Work request:
Look through the lines below, find those with the word "linewidth", and copy them.
[[ Supplied records open ]]
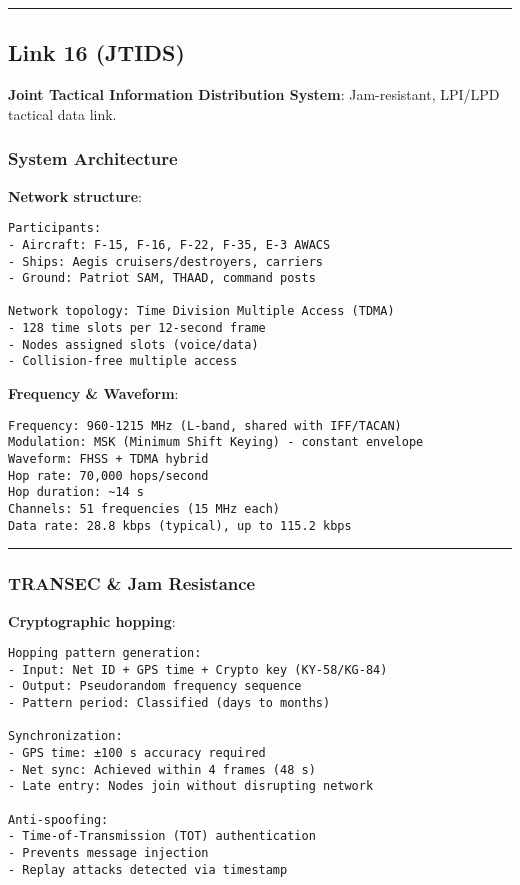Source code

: \begin{center}\rule{0.5\linewidth}{0.5pt}\end{center}

\subsection{\texorpdfstring{ Link 16
(JTIDS)}{ Link 16 (JTIDS)}}\label{link-16-jtids}

\textbf{Joint Tactical Information Distribution System}: Jam-resistant,
LPI/LPD tactical data link.

\subsubsection{System Architecture}\label{system-architecture}

\textbf{Network structure}:

\begin{verbatim}
Participants:
- Aircraft: F-15, F-16, F-22, F-35, E-3 AWACS
- Ships: Aegis cruisers/destroyers, carriers
- Ground: Patriot SAM, THAAD, command posts

Network topology: Time Division Multiple Access (TDMA)
- 128 time slots per 12-second frame
- Nodes assigned slots (voice/data)
- Collision-free multiple access
\end{verbatim}

\textbf{Frequency \& Waveform}:

\begin{verbatim}
Frequency: 960-1215 MHz (L-band, shared with IFF/TACAN)
Modulation: MSK (Minimum Shift Keying) - constant envelope
Waveform: FHSS + TDMA hybrid
Hop rate: 70,000 hops/second
Hop duration: ~14 s
Channels: 51 frequencies (15 MHz each)
Data rate: 28.8 kbps (typical), up to 115.2 kbps
\end{verbatim}

\begin{center}\rule{0.5\linewidth}{0.5pt}\end{center}

\subsubsection{TRANSEC \& Jam Resistance}\label{transec-jam-resistance}

\textbf{Cryptographic hopping}:

\begin{verbatim}
Hopping pattern generation:
- Input: Net ID + GPS time + Crypto key (KY-58/KG-84)
- Output: Pseudorandom frequency sequence
- Pattern period: Classified (days to months)

Synchronization:
- GPS time: ±100 s accuracy required
- Net sync: Achieved within 4 frames (48 s)
- Late entry: Nodes join without disrupting network

Anti-spoofing:
- Time-of-Transmission (TOT) authentication
- Prevents message injection
- Replay attacks detected via timestamp
\end{verbatim}

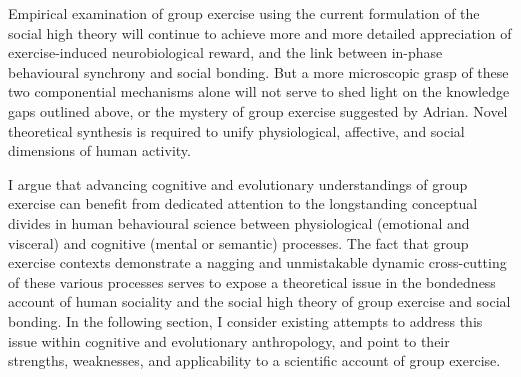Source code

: \begin{CJK}{UTF8}{gbsn}
Empirical examination of group exercise using the current formulation of the social high theory will continue to achieve more and more detailed appreciation of exercise-induced neurobiological reward, and the link between in-phase behavioural synchrony and social bonding. But a more microscopic grasp of these two componential mechanisms alone will not serve to shed light on the knowledge gaps outlined above, or the mystery of group exercise suggested by Adrian.  Novel theoretical synthesis is required to unify physiological, affective, and social dimensions of human activity.

I argue that advancing cognitive and evolutionary understandings of group exercise can benefit from dedicated attention to the longstanding conceptual divides in human behavioural science between physiological (emotional and visceral) and cognitive (mental or semantic) processes.   The fact that group exercise contexts demonstrate a nagging and unmistakable dynamic cross-cutting of these various processes serves to expose a theoretical issue in the bondedness account of human sociality and the social high theory of group exercise and social bonding.  In the following section, I consider existing attempts to address this issue within cognitive and evolutionary anthropology, and point to their strengths, weaknesses, and applicability to a scientific account of group exercise.








\end{CJK}
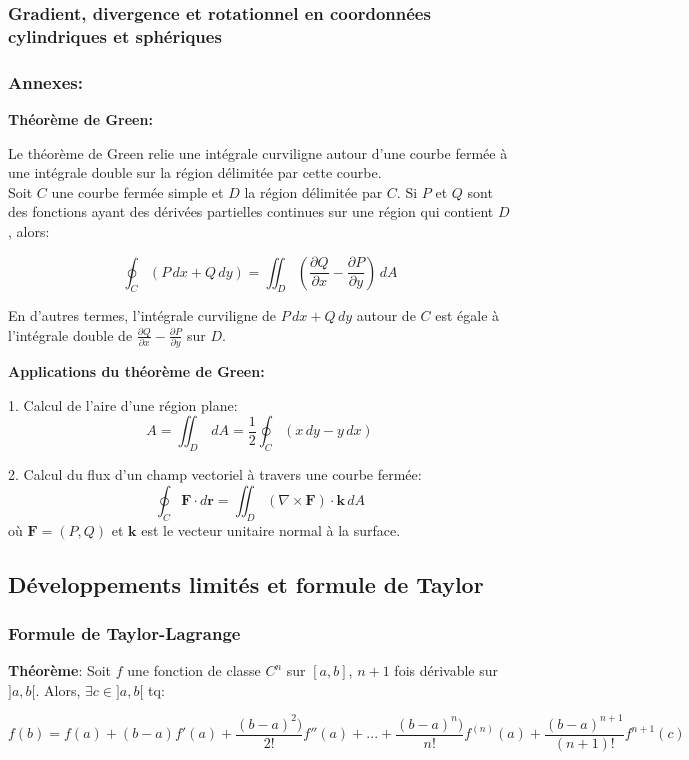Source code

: \subsubsection{Gradient, divergence et rotationnel en coordonnées cylindriques et sphériques}


\subsubsection{Annexes:}
\textbf{Théorème de Green:}

Le théorème de Green relie une intégrale curviligne autour d'une courbe fermée à une intégrale double sur la région délimitée par cette courbe.
\\
Soit $C$ une courbe fermée simple et $D$ la région délimitée par $C$. Si $P$ et $Q$ sont des fonctions ayant des dérivées partielles continues sur une région qui contient $D$, alors:

$$
\oint_C (P \, dx + Q \, dy) = \iint_D \left( \frac{\partial Q}{\partial x} - \frac{\partial P}{\partial y} \right) \, dA
$$

En d'autres termes, l'intégrale curviligne de $P \, dx + Q \, dy$ autour de $C$ est égale à l'intégrale double de $\frac{\partial Q}{\partial x} - \frac{\partial P}{\partial y}$ sur $D$.

\textbf{Applications du théorème de Green:}

1. Calcul de l'aire d'une région plane:
$$
A = \iint_D \, dA = \frac{1}{2} \oint_C (x \, dy - y \, dx)
$$

2. Calcul du flux d'un champ vectoriel à travers une courbe fermée:
$$
\oint_C \mathbf{F} \cdot d\mathbf{r} = \iint_D (\nabla \times \mathbf{F}) \cdot \mathbf{k} \, dA
$$
où $\mathbf{F} = (P, Q)$ et $\mathbf{k}$ est le vecteur unitaire normal à la surface.

\subsection{Développements limités et formule de Taylor}

\subsubsection{Formule de Taylor-Lagrange}
\textbf{Théorème}: Soit $f$ une fonction de classe $C^n$ sur $[a, b]$, $n+1$ fois dérivable sur $]a, b[$.
Alors, $\exists c \in ]a, b[$ tq:

$$
    f(b) = f(a) + (b-a)f'(a) + \frac{(b-a)^2)}{2!}f''(a) + ... + \frac{(b-a)^n)}{n!}f^{(n)}(a) + \frac{(b-a)^{n+1}}{(n+1)!} f^{n+1}(c)
$$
[[ Supplied records closed ]]
Solved exercise:
: \begin{center}\rule{0.5\linewidth}{0.5pt}\end{center}
\begin{center}\rule{0.5\linewidth}{0.5pt}\end{center}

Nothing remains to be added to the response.